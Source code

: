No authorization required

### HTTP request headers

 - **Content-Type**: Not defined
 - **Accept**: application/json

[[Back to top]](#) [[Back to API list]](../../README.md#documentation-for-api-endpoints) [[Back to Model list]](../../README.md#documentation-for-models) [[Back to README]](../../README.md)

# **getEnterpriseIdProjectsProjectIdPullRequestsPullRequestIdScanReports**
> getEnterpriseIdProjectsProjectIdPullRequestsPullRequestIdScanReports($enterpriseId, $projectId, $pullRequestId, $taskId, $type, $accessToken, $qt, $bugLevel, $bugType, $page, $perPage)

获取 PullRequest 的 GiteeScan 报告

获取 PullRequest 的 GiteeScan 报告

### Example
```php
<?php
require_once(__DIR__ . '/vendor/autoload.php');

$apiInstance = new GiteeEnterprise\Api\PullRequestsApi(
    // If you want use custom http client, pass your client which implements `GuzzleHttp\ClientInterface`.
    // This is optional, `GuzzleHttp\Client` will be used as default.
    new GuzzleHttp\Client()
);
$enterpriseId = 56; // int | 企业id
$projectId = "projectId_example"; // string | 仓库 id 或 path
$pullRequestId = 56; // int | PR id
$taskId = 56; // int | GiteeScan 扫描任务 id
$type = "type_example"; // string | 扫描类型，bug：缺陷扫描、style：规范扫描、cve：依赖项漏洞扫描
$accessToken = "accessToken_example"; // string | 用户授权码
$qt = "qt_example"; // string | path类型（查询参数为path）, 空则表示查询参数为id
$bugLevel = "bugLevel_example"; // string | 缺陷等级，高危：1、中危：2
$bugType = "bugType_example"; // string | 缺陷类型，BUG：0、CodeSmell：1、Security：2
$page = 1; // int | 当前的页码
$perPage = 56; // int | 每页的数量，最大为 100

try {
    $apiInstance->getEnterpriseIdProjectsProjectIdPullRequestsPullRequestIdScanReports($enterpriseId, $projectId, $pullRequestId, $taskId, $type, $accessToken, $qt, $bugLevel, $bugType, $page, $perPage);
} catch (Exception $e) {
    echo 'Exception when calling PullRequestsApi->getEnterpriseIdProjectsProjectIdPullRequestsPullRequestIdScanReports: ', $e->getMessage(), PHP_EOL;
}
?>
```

==

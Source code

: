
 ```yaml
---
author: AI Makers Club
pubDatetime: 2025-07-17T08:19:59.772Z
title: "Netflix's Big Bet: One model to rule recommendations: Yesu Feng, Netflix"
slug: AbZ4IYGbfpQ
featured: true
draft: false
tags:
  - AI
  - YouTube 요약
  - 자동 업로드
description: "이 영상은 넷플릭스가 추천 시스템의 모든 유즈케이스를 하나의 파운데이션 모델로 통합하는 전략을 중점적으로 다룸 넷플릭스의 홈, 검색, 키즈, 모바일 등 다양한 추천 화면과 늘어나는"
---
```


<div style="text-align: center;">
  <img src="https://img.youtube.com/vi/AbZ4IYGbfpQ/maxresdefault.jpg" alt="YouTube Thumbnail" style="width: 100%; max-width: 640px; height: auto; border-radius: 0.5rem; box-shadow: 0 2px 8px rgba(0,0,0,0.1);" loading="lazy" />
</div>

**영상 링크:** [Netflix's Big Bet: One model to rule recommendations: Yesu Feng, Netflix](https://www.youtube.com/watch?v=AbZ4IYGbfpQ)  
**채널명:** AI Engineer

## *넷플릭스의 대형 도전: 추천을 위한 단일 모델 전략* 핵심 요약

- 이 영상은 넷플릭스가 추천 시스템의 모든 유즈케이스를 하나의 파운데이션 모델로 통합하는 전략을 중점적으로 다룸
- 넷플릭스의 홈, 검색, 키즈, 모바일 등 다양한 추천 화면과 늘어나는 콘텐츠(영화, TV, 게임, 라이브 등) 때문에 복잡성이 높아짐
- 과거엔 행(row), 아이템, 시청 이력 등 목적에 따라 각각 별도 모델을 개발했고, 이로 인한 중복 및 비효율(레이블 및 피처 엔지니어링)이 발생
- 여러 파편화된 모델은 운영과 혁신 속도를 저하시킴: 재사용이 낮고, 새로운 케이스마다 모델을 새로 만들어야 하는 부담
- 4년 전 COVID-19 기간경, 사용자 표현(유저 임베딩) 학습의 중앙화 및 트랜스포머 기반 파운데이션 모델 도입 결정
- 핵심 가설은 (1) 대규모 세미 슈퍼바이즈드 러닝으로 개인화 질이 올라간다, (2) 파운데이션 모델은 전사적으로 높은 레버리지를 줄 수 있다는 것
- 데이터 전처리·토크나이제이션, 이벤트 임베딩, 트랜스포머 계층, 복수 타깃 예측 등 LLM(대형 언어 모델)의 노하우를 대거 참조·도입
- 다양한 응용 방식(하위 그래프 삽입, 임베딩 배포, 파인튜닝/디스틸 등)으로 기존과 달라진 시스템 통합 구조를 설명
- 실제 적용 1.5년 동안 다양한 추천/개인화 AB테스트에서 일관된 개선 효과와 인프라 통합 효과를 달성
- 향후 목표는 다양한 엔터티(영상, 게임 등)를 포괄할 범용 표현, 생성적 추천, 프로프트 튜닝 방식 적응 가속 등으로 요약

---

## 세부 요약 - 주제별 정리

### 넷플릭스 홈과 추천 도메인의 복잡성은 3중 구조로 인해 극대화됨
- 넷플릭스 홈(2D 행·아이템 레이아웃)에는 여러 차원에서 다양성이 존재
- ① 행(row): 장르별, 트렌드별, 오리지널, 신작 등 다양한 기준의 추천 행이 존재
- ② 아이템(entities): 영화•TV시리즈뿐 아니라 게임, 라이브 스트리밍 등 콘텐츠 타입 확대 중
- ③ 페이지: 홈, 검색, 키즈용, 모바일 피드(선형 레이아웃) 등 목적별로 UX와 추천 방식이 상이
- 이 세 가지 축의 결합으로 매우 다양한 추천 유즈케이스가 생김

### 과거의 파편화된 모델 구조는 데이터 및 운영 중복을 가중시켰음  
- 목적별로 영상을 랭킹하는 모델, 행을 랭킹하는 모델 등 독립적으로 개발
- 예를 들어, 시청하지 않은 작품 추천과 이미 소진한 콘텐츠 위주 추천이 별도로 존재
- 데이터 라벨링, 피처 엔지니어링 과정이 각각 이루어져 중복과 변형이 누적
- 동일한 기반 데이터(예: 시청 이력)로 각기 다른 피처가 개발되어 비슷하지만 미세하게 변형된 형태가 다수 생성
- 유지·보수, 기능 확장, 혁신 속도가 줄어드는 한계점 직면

__THE PROBLEM__
Reproduce each line from the data that has "시스템의" in it.

__WRITTEN RESPONSE__
description: "이 영상은 넷플릭스가 추천 시스템의 모든 유즈케이스를 하나의 파운데이션 모델로 통합하는 전략을 중점적으로 다룸 넷플릭스의 홈, 검색, 키즈, 모바일 등 다양한 추천 화면과 늘어나는"
- 이 영상은 넷플릭스가 추천 시스템의 모든 유즈케이스를 하나의 파운데이션 모델로 통합하는 전략을 중점적으로 다룸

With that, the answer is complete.